Kein Kindergeld für behindertes Kind bei Fehlen hinreichender Nachweise

Ein berufsspezifisches Praktikum auf einem Reiterhof kann nicht als Berufsausbildung anerkannt werden, wenn der Nachweis fehlt, dass bei der Durchführung des Praktikums der Ausbildungscharakter im Vordergrund steht.

Ein Kindergeldanspruch besteht für ein volljähriges behindertes Kind, wenn der Grad der Behinderung 50 oder mehr beträgt und besondere Umstände nachgewiesen sind, aufgrund derer eine Erwerbstätigkeit unter den üblichen Bedingungen des Arbeitsmarktes ausgeschlossen erscheint; bei einem unter frühkindlichen Autismus leidenden Kind kann dieser Nachweis u.a. durch ein Gutachten eines unabhängigen ärztlichen Sachverständigen geführt werden.

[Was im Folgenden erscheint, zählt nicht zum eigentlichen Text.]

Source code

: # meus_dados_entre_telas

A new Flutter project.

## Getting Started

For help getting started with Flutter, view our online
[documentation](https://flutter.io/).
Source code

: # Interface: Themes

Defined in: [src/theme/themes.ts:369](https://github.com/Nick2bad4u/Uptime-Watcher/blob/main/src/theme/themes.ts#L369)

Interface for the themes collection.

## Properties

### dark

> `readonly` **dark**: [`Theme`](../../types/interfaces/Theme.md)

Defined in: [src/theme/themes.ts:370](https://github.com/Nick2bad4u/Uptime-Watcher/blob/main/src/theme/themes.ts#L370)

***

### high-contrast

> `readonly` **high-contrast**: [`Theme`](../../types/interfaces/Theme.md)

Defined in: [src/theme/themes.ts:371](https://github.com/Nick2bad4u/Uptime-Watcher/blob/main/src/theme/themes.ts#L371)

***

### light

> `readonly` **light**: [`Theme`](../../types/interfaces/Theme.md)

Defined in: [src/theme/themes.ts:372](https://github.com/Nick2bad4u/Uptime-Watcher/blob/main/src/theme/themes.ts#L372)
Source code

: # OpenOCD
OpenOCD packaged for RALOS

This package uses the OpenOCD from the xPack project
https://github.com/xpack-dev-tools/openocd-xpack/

BFH Urteil vom 21.10.2015 – XI R 17/14 BFH/NV 2016, 190

Sachverhalt:

Die Beteiligten streiten darum, ob die Klägerin und Revisionsklägerin (Klägerin) für die Zeit von September 2010 bis November 2011 (Streitzeitraum) einen Anspruch auf Kindergeld betreffend ihre im Februar 1992 geborene Tochter X hat. Laut der Bescheinigung eines Facharztes für Kinder- und Jugendpsychiatrie vom …. April 2013 ist X seit dem Jahr 1996 bei ihm in fachärztlicher Behandlung. Diagnostisch handele es sich um eine Autismus-Spektrum-Störung. X weise einen Behinderungsgrad (GdB) von „50 bis 80” auf.

Nach Angaben der Klägerin strebt X den Beruf der von der Deutschen Reiterlichen Vereinigung e.V. –dem Bundesverband für Pferdesport und Pferdezucht– geprüften Pferdepflegerin an. Nach der entsprechenden Ausbildungs- und Prüfungsordnung ist Voraussetzung für einen Antrag auf Zulassung zum Vorbereitungsdienst und zur Prüfung u.a. der Nachweis einer ca. zweijährigen hauptberuflichen Tätigkeit im Umgang mit und der Pflege von Pferden in einem Reit- oder Zuchtbetrieb oder der Nachweis einer mindestens dreijährigen nebenberuflichen Tätigkeit.

Begründung:

Die Revision ist unbegründet. Sie war daher zurückzuweisen (§ 126 Abs. 2 der Finanzgerichtsordnung –FGO–).Das FG hat zu Recht den Anspruch der Klägerin auf Kindergeld verneint.Die Entscheidung des FG, dass ein Anspruch auf Kindergeld gemäß § 62 Abs. 1, § 63 Abs. 1 Satz 2 i.V.m. § 32 Abs. 4 Satz 1 Nr. 2 Buchst. a EStG ausscheidet, weil X nicht für einen Beruf ausgebildet wurde, ist zutreffend.

In Berufsausbildung befindet sich, wer sein Berufsziel noch nicht erreicht hat, sich aber ernsthaft und nachhaltig darauf vorbereitet. Dieser Vorbereitung dienen alle Maßnahmen, bei denen Kenntnisse, Fähigkeiten und Erfahrungen erworben werden, die als Grundlagen für die Ausübung des angestrebten Berufs geeignet sind. Hierzu zählen auch berufsspezifische Praktika, z.B. ein Anwaltspraktikum eines Jurastudenten oder eine Volontärtätigkeit, die ausbildungswillige Kinder vor Annahme einer vollbezahlten Beschäftigung gegen geringe Entlohnung absolvieren. Voraussetzung in diesen Fällen ist, dass der Ausbildungscharakter im Vordergrund steht und es sich nicht lediglich um ein gering bezahltes Arbeitsverhältnis handelt. Das FG ist bei seiner Entscheidung von diesen Rechtsgrundsätzen ausgegangen. Die von ihm vorgenommene Gesamtwürdigung aller Umstände des Streitfalls mit dem Ergebnis, dass die von X in der Zeit von September 2008 bis 2013 ausgeübte Praktikantentätigkeit auf dem Reiterhof nicht als Ausbildungsmaßnahme in diesem Sinne angesehen werden könne, hält einer revisionsrechtlichen Überprüfung stand und bindet daher den Senat (§ 118 Abs. 2 FGO).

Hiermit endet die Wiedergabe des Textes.